Material for this task:
....

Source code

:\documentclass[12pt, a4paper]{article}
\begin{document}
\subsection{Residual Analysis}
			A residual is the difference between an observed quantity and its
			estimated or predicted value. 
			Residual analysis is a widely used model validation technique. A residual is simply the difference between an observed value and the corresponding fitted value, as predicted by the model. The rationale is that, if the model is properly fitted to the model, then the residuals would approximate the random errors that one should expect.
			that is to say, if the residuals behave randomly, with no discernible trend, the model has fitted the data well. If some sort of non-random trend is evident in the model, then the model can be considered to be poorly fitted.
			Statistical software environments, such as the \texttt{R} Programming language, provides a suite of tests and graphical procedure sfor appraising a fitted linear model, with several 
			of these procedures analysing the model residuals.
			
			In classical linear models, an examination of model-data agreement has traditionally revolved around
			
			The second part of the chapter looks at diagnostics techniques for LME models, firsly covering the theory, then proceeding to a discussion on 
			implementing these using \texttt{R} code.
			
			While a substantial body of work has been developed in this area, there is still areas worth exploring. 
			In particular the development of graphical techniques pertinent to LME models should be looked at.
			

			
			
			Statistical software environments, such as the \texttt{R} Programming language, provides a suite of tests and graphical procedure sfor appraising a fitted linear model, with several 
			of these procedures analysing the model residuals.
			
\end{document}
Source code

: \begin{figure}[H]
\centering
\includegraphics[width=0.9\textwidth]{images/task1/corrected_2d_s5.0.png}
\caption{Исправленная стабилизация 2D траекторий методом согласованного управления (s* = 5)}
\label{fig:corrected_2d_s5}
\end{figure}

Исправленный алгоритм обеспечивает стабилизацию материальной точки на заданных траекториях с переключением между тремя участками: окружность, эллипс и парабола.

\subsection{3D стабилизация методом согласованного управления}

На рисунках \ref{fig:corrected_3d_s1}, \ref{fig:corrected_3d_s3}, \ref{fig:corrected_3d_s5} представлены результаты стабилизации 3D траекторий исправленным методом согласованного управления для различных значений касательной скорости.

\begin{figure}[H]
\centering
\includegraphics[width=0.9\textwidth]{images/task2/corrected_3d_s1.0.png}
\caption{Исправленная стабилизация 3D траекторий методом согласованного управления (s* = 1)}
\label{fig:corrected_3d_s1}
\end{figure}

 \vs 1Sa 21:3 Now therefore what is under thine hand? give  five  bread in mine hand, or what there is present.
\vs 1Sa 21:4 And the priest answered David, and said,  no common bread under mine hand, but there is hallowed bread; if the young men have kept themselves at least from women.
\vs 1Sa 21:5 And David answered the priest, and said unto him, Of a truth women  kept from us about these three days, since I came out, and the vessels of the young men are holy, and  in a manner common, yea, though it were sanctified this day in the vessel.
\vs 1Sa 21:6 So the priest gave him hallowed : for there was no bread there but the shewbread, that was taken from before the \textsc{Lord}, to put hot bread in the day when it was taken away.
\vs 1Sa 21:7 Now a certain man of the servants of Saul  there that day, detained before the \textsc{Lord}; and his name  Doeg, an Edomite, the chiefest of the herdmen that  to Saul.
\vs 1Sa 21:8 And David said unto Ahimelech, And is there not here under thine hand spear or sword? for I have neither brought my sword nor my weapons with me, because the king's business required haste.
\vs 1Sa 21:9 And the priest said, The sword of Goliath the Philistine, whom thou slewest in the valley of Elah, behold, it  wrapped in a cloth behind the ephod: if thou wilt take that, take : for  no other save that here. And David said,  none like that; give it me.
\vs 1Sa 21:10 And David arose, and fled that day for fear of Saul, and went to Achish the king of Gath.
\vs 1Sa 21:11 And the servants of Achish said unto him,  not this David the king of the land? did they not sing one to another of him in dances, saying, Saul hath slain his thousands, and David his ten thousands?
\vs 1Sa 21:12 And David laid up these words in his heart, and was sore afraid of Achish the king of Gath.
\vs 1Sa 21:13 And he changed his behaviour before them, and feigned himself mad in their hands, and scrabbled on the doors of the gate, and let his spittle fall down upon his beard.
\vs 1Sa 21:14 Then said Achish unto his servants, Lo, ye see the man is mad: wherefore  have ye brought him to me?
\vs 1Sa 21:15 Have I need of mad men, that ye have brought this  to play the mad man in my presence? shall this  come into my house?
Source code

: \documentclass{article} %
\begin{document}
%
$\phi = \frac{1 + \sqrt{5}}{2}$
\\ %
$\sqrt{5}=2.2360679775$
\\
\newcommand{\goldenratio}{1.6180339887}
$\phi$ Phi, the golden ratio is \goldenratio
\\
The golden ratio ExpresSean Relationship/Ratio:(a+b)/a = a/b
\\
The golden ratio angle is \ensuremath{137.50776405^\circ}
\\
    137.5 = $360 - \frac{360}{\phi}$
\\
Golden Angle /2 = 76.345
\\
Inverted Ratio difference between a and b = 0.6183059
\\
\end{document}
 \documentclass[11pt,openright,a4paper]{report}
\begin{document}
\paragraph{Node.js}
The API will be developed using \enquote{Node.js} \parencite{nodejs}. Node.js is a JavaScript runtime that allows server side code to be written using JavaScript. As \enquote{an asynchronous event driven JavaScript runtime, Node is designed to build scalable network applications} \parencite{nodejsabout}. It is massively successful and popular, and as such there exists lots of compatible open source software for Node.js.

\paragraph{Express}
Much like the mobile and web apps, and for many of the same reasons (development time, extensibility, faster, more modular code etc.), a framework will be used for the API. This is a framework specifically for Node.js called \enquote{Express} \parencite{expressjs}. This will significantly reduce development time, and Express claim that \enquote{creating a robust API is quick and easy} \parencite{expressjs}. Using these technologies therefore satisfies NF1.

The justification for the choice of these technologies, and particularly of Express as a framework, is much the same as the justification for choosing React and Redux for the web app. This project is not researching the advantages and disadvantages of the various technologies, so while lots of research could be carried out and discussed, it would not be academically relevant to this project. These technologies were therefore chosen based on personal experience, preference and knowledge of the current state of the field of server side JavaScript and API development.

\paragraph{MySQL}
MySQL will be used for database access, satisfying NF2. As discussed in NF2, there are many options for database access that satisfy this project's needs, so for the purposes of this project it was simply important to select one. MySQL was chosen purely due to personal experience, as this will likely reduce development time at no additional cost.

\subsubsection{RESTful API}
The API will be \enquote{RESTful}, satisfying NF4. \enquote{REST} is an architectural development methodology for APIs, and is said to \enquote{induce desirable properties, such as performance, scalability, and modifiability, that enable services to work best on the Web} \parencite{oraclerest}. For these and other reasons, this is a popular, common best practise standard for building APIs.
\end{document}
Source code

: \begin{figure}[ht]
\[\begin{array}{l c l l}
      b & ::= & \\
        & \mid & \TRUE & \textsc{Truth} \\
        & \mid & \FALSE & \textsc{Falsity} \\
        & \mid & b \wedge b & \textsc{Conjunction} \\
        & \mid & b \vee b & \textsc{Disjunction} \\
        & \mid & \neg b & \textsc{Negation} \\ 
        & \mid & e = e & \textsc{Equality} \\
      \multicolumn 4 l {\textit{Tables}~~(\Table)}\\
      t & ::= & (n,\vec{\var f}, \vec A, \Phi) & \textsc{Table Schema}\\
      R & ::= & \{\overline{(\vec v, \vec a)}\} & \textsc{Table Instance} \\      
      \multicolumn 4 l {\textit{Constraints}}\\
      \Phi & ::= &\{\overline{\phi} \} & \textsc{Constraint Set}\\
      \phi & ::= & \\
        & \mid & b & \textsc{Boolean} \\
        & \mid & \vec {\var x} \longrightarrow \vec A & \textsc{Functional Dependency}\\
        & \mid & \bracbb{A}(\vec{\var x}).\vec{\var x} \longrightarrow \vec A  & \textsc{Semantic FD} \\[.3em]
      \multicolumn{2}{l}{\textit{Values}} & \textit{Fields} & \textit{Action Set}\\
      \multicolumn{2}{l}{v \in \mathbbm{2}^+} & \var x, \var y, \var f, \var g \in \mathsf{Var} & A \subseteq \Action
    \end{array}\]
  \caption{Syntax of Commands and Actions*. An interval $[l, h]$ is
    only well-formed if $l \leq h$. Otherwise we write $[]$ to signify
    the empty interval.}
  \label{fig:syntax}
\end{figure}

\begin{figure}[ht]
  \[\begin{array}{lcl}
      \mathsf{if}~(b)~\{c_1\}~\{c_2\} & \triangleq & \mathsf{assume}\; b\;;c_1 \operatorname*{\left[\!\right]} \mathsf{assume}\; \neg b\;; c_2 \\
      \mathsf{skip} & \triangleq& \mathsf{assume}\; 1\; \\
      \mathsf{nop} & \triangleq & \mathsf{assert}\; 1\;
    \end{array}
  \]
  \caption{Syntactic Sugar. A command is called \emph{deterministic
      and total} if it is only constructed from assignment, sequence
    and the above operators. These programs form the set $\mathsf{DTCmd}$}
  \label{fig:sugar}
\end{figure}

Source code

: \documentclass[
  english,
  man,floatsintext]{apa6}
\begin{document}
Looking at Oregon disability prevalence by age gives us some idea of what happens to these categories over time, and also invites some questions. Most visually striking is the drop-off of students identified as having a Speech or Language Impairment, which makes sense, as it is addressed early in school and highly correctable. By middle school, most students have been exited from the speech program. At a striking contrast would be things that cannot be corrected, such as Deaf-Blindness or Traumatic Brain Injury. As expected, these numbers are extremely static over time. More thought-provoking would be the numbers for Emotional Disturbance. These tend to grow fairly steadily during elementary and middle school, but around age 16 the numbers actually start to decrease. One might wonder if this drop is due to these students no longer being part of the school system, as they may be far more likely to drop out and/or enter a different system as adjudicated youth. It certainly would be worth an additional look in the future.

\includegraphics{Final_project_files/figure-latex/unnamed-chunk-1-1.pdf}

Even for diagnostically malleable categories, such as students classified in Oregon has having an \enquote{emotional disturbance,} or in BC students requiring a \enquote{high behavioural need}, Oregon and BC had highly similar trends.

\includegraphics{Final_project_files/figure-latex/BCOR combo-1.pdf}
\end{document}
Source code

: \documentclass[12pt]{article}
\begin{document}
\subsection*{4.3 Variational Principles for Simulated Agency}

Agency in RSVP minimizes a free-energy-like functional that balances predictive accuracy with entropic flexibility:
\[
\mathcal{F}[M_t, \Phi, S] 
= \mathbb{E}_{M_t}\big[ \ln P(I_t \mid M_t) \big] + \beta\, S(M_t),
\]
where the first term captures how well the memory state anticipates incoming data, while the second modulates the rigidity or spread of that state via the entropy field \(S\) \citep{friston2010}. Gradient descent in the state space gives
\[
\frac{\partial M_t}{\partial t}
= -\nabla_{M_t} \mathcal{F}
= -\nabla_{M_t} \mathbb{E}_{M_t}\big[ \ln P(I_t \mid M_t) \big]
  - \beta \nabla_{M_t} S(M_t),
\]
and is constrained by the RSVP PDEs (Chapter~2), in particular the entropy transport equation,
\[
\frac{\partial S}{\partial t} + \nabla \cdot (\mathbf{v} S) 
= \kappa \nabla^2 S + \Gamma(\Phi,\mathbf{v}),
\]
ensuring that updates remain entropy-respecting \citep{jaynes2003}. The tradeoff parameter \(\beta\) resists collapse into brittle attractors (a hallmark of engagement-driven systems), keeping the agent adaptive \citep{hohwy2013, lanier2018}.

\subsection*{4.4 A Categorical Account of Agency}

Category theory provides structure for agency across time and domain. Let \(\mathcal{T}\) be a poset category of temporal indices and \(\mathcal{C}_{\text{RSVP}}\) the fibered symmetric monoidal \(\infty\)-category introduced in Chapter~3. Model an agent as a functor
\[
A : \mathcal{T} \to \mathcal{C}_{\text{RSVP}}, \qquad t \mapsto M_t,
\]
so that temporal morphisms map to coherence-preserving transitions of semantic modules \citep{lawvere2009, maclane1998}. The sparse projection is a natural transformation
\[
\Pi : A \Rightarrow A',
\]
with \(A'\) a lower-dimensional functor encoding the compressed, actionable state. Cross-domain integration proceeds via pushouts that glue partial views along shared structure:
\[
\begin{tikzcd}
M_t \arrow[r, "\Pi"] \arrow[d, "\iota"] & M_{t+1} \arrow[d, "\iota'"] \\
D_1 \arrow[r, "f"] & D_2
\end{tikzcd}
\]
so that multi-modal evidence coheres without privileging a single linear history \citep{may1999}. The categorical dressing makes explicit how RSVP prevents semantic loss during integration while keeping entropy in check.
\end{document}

....

Give the number of lines in the records that hold the word "server", with no other words.

Output: 2